- Requirement -
Could you restate word for word every line from the one containing "choose an earlier" to the end of the records, and nothing else?

- Provided records -
=======

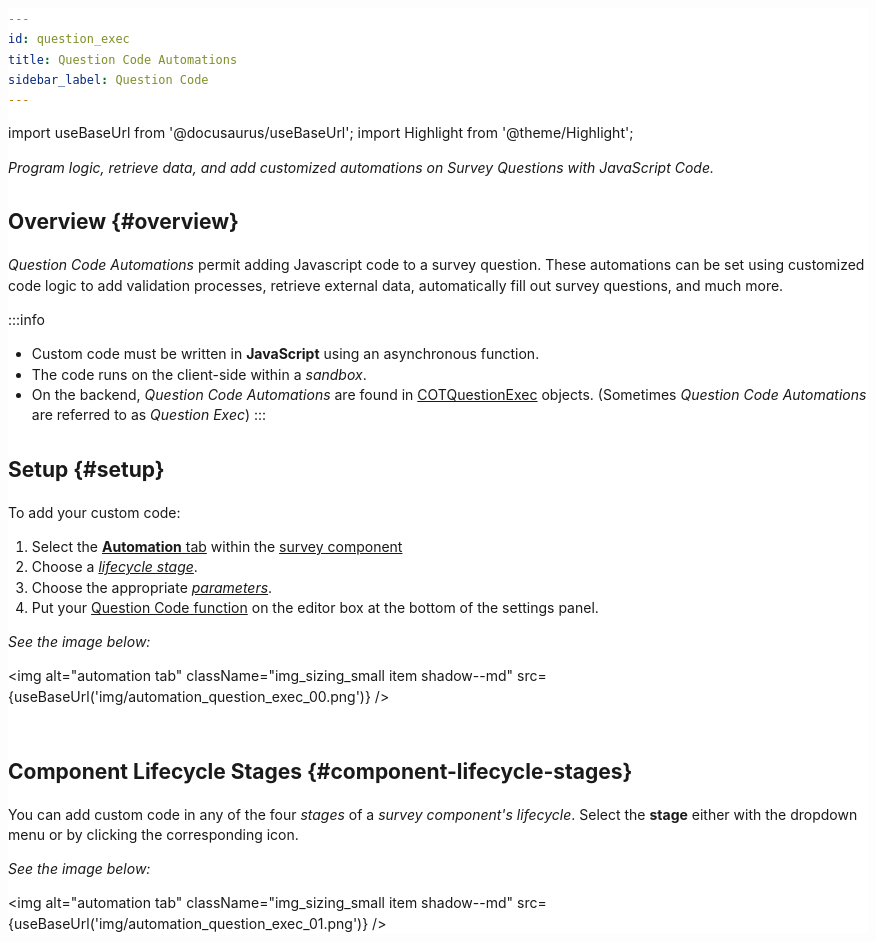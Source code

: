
 ```yaml
---
id: question_exec
title: Question Code Automations
sidebar_label: Question Code
---
```

import useBaseUrl from '@docusaurus/useBaseUrl'; 
import Highlight from '@theme/Highlight';

<span className="hero__subtitle">

_Program logic, retrieve data, and add customized automations on Survey Questions with JavaScript Code._

</span>

## Overview {#overview}
_Question Code Automations_ permit adding Javascript code to a survey question. These automations can be set using customized code logic to add validation processes, retrieve external data, automatically fill out survey questions, and much more.

:::info
- Custom code must be written in **JavaScript** using an asynchronous function.
- The code runs on the client-side within a _sandbox_.
- On the backend, _Question Code Automations_ are found in [COTQuestionExec](/docs/documentation/models/surveys/model_questionExec) objects. (Sometimes _Question Code Automations_ are referred to as _Question Exec_)
:::

## Setup {#setup}
To add your custom code:
1. Select the [**Automation** tab](/docs/documentation/admin/survey/survey_overview#automation) within the [survey component](/docs/documentation/admin/survey/survey_overview#form-template)
2. Choose a [_lifecycle stage_](#component-lifecycle-stages).
3. Choose the appropriate [_parameters_](#parameters).
4. Put your [Question Code function](#function) on the editor box at the bottom of the settings panel.

_See the image below:_

<img alt="automation tab" className="img_sizing_small item shadow--md" src={useBaseUrl('img/automation_question_exec_00.png')} />
<br/>
<br/>

## Component Lifecycle Stages {#component-lifecycle-stages}
You can add custom code in any of the four _stages_ of a _survey component's lifecycle_. Select the **stage** either with the dropdown menu or by clicking the corresponding icon. 

_See the image below:_

<img alt="automation tab" className="img_sizing_small item shadow--md" src={useBaseUrl('img/automation_question_exec_01.png')} />
<br/>
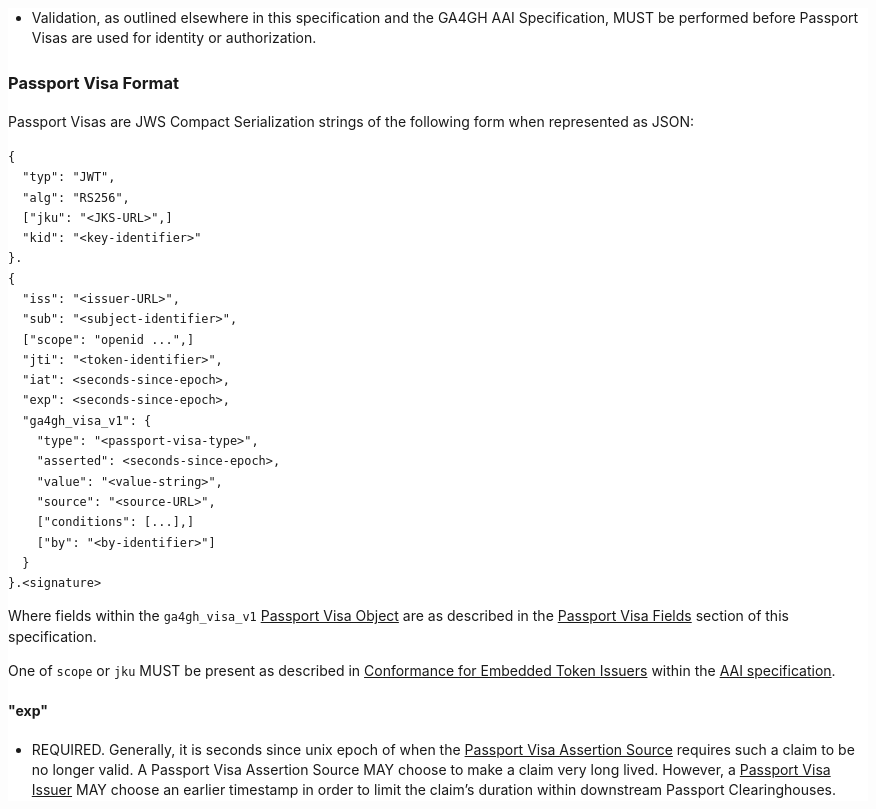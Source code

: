 -   Validation, as outlined elsewhere in this specification and the
    GA4GH AAI Specification, MUST be performed before Passport Visas are
    used for identity or authorization.

### Passport Visa Format

Passport Visas are JWS Compact Serialization strings of the following
form when represented as JSON:

```
{
  "typ": "JWT",
  "alg": "RS256",
  ["jku": "<JKS-URL>",]
  "kid": "<key-identifier>"
}.
{
  "iss": "<issuer-URL>",
  "sub": "<subject-identifier>",
  ["scope": "openid ...",]
  "jti": "<token-identifier>",
  "iat": <seconds-since-epoch>,
  "exp": <seconds-since-epoch>,
  "ga4gh_visa_v1": {
    "type": "<passport-visa-type>",
    "asserted": <seconds-since-epoch>,
    "value": "<value-string>",
    "source": "<source-URL>",
    ["conditions": [...],]
    ["by": "<by-identifier>"]
  }
}.<signature>
```

Where fields within the `ga4gh_visa_v1` [Passport Visa
Object](#passport-visa-object) are as described in the [Passport Visa
Fields](#passport-visa-fields) section of this specification.

One of `scope` or `jku` MUST be present as described in
[Conformance for Embedded Token Issuers](https://github.com/ga4gh/data-security/blob/master/AAI/AAIConnectProfile.md#conformance-for-embedded-token-issuers)
within the [AAI specification](https://github.com/ga4gh/data-security/blob/master/AAI/AAIConnectProfile.md).

#### "**exp**"

-   REQUIRED. Generally, it is seconds since unix epoch of when the
    [Passport Visa Assertion Source](#passport-visa-assertion-source)
    requires such a claim to be no longer valid. A Passport Visa
    Assertion Source MAY choose to make a claim very long lived.
    However, a [Passport Visa Issuer](#passport-visa-issuer) MAY
    choose an earlier timestamp in order to limit the claim’s duration
    within downstream Passport Clearinghouses.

=======

- Solved problem -
    choose an earlier timestamp in order to limit the claim’s duration
    within downstream Passport Clearinghouses.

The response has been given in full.